In recent question on LinkedIn’s R user group, a user asked “How to normalize by the row sums of the variable?”. Now first, we must define what we mean by “normalize” a matrix/data.frame.

One way to standardize/normalize a row is to subtract by the mean and divide by the max to put the data into the [0, 1] domain. Many times, however, users want to perform z-score normalization by doing:

(x – μ)/σ

where μ/σ are the mean/standard deviation of the column (typically the column).

The answer on that forum eventually came down to using the `scale`

command. The `scale`

function is great.
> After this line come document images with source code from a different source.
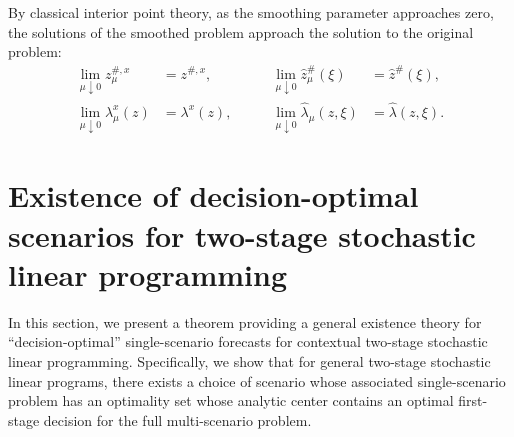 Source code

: \documentclass{article}
\theoremstyle{plain}
\theoremstyle{definition}
\theoremstyle{remark}
\begin{document}
By classical interior point theory, as the smoothing parameter approaches zero, the solutions of
the smoothed problem approach the solution to the original problem:
\begin{equation}
\label{eq:contextual-central-path}
\begin{aligned}
\lim_{\mu\downarrow 0} z_\mu^{\#,x} &= z^{\#,x},
\qquad &
\lim_{\mu\downarrow 0} \hat z_\mu^{\#}(\xi) &= \hat z^{\#}(\xi),\\
\lim_{\mu\downarrow 0} \lambda_\mu^x(z) &= \lambda^x(z),
\qquad &
\lim_{\mu\downarrow 0} \hat\lambda_\mu(z,\xi) &= \hat\lambda(z,\xi).
\end{aligned}
\end{equation}

\section{Existence of decision-optimal scenarios for two-stage stochastic linear programming}
\label{sec:existence}

In this section, we present a theorem providing a general existence theory for ``decision-optimal'' single-scenario forecasts for contextual two-stage stochastic linear programming. Specifically, we show that for general two-stage stochastic linear programs, there exists a choice of scenario whose associated single-scenario problem has an optimality set whose analytic center contains an optimal first-stage decision for the full multi-scenario problem.
\end{document}
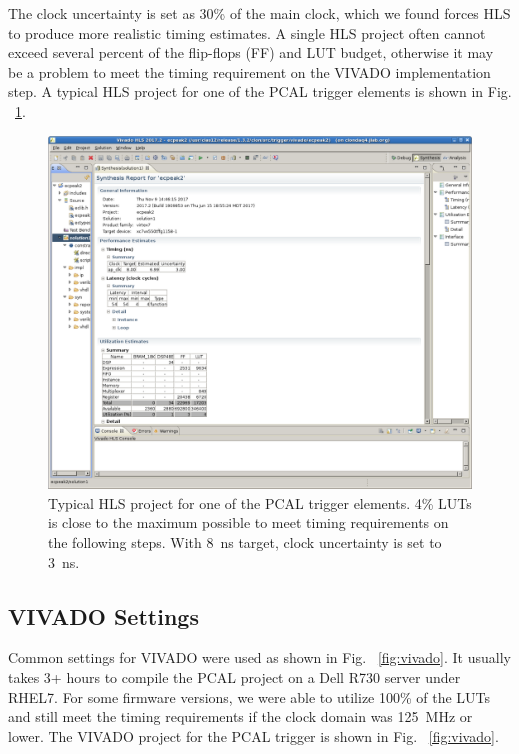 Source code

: The clock uncertainty is set as 30\% of the main clock, which we found forces HLS to produce more realistic timing estimates. A single HLS project often cannot exceed several percent of the flip-flops (FF) and LUT budget, otherwise it may be a problem to meet the timing requirement on the VIVADO implementation step. A typical HLS project for one of the PCAL trigger elements is shown in Fig. ~\ref{fig:hls}.

\begin{figure}[hbt]
	\centering
	\includegraphics[width=1.0\columnwidth,keepaspectratio]{img/hls.png}
	\caption{Typical HLS project for one of the PCAL trigger elements. 4\% LUTs is close to the maximum possible to meet timing requirements on the following steps. With 8~ns target, clock uncertainty  is set to 3~ns.}
	\label{fig:hls}
\end{figure}

\subsection{VIVADO Settings}

Common settings for VIVADO were used as shown in Fig. ~\ref{fig:vivado}. It usually takes 3+ hours to compile the PCAL project on a Dell R730 server under RHEL7. For some firmware versions, we were able to utilize 100\% of the LUTs and still meet the timing requirements if the clock domain was 125~MHz or lower. The VIVADO project for the PCAL trigger is shown in Fig. ~\ref{fig:vivado}.

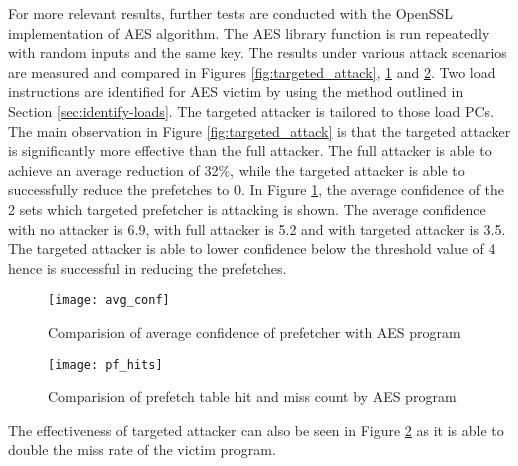 For more relevant results, further tests are conducted with the OpenSSL
implementation of AES algorithm. The AES library function is run repeatedly
with random inputs and the same key. The results under various attack
scenarios are measured and compared in Figures \ref{fig:targeted_attack},
\ref{fig:targeted_avgconf} and \ref{fig:targeted_hitrate}.
Two load instructions are identified for AES victim by using the method outlined
in Section \ref{sec:identify-loads}. The targeted attacker is tailored to those load PCs.
The main observation in Figure \ref{fig:targeted_attack} is that the targeted attacker
is significantly more effective than the full attacker. The full attacker is
able to achieve an average reduction of 32\%, while the targeted attacker is able
to successfully reduce the prefetches to 0.
In Figure \ref{fig:targeted_avgconf}, the average confidence of the 2 sets which targeted
prefetcher is attacking is shown. The average confidence with no attacker is 6.9,
with full attacker is 5.2 and with targeted attacker is 3.5. The targeted attacker
is able to lower confidence below the threshold value of 4 hence is successful
in reducing the prefetches.

\begin{figure}[htbp]
    \centering
    \texttt{[image: avg\_conf]}
    \caption{Comparision of average confidence of prefetcher with AES program}
    \label{fig:targeted_avgconf}
\end{figure}

\begin{figure}[htbp]
    \centering
    \texttt{[image: pf\_hits]}
    \caption{Comparision of prefetch table hit and miss count by AES program}
    \label{fig:targeted_hitrate}
\end{figure}

The effectiveness of targeted attacker can also be seen in Figure \ref{fig:targeted_hitrate}
as it is able to double the miss rate of the victim program.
It is simple and has 2 options other than passing in the matrix:

- Center – should the columns have their mean subracted off?
- Scale – should the columns have their standard deviation divided after/not centering?

Overall, the function is fast, but it can always be faster.

The `matrixStats`

package has some **very** quick operations for row/column operations and computing statistics along these margins.

## Creating Some Data

Here we will create a random normal matrix with each column having a mean of 14 and a standard deviation of 5.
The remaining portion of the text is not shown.